Once the line buffer is loaded, instead of completing an input channel frame, first line of 64 output channels is computed and then the line buffer is updated. If there are more than 128 input channels, a temporary buffer is used to store the data and this data is accessed again for computing all the input channels.

The third objective in the computation algorithm is to achieve a pipelined MAC tree for sum of product operation. The HLS tool can produce a balanced tree if integer operations are performed, hence objective is achieved in the synthesis process. The delay of the tree is given as worst delay of an operator. Though the latency of the tree may be high, the initiation interval is one, which means next input can be taken after one cycle.

**HW\_Unit\_3:** This unit contains one streaming function to add data coming from 128 computation units and produces one output stream.

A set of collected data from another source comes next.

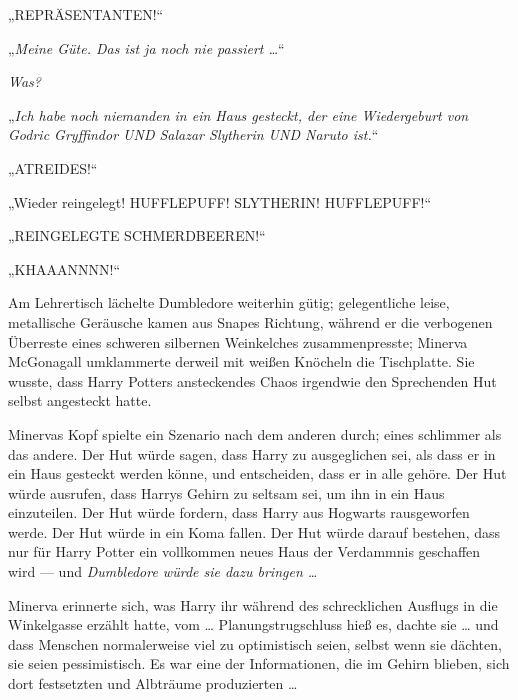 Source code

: \later

„\uppercase{Repräsentanten}!“

\later

„\emph{Meine Güte. Das ist ja noch nie passiert …}“

\emph{Was?}

„\emph{Ich habe noch niemanden in ein Haus gesteckt, der eine Wiedergeburt von Godric Gryffindor UND Salazar Slytherin UND Naruto ist.}“

\later

„\uppercase{Atreides}!“%

\later

„Wieder reingelegt! \uppercase{Hufflepuff! Slytherin! Hufflepuff!}“

\later

„\uppercase{Reingelegte Schmerdbeeren!}“%

\later

„KHAAANNNN!“%

\later

Am Lehrertisch lächelte Dumbledore weiterhin gütig; gelegentliche leise, metallische Geräusche kamen aus Snapes Richtung, während er die verbogenen Überreste eines schweren silbernen Weinkelches zusammenpresste; Minerva McGonagall umklammerte derweil mit weißen Knöcheln die Tischplatte. Sie wusste, dass Harry Potters ansteckendes Chaos irgendwie den Sprechenden Hut selbst angesteckt hatte.

Minervas Kopf spielte ein Szenario nach dem anderen durch; eines schlimmer als das andere. Der Hut würde sagen, dass Harry zu ausgeglichen sei, als dass er in ein Haus gesteckt werden könne, und entscheiden, dass er in alle gehöre. Der Hut würde ausrufen, dass Harrys Gehirn zu seltsam sei, um ihn in ein Haus einzuteilen. Der Hut würde fordern, dass Harry aus Hogwarts rausgeworfen werde. Der Hut würde in ein Koma fallen. Der Hut würde darauf bestehen, dass nur für Harry Potter ein vollkommen neues Haus der Verdammnis geschaffen wird — und \emph{Dumbledore würde sie dazu bringen …}

Minerva erinnerte sich, was Harry ihr während des schrecklichen Ausflugs in die Winkelgasse erzählt hatte, vom … Planungstrugschluss hieß es, dachte sie … und dass Menschen normalerweise viel zu optimistisch seien, selbst wenn sie dächten, sie seien pessimistisch. Es war eine der Informationen, die im Gehirn blieben, sich dort festsetzten und Albträume produzierten …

**HW\_Interface\_2:** The two DDR memories discussed in HW\_Interface\_1 were used for getting input data. Similarly, remaining two DDR memories are used for storing output and network parameters data. Temporary buffer can also be utilized if enough BRAMs are present in the chip and one DDR bank can be eliminated. Since this design computes 64 output channels and 128 input channels, this means if 1024 input channels are present, then intermediate tile data of size  $64*i_{size}*i_{size}$  has to be stored in a DDR bank ( $temp\_buff$ ). This DDR bank should be accessed when adding the values to the

next tile computed. All the parameters of the network such as weight offset and bias offset are precomputed and copied to DDR 4.

**HW\_Unit\_4:** This unit receives one stream from HW\_Unit\_3 and contains one function to read/write data from two DDR banks or temporary buffer (*para\_buff*). The bias is added at this stage and data is stored back in one of the DDR banks or *para\_buff*. Algorithm 2 demonstrates this process. This unit also checks whether pooling is required, if yes then stream data goes to a pooling function else the polling unit is bypassed.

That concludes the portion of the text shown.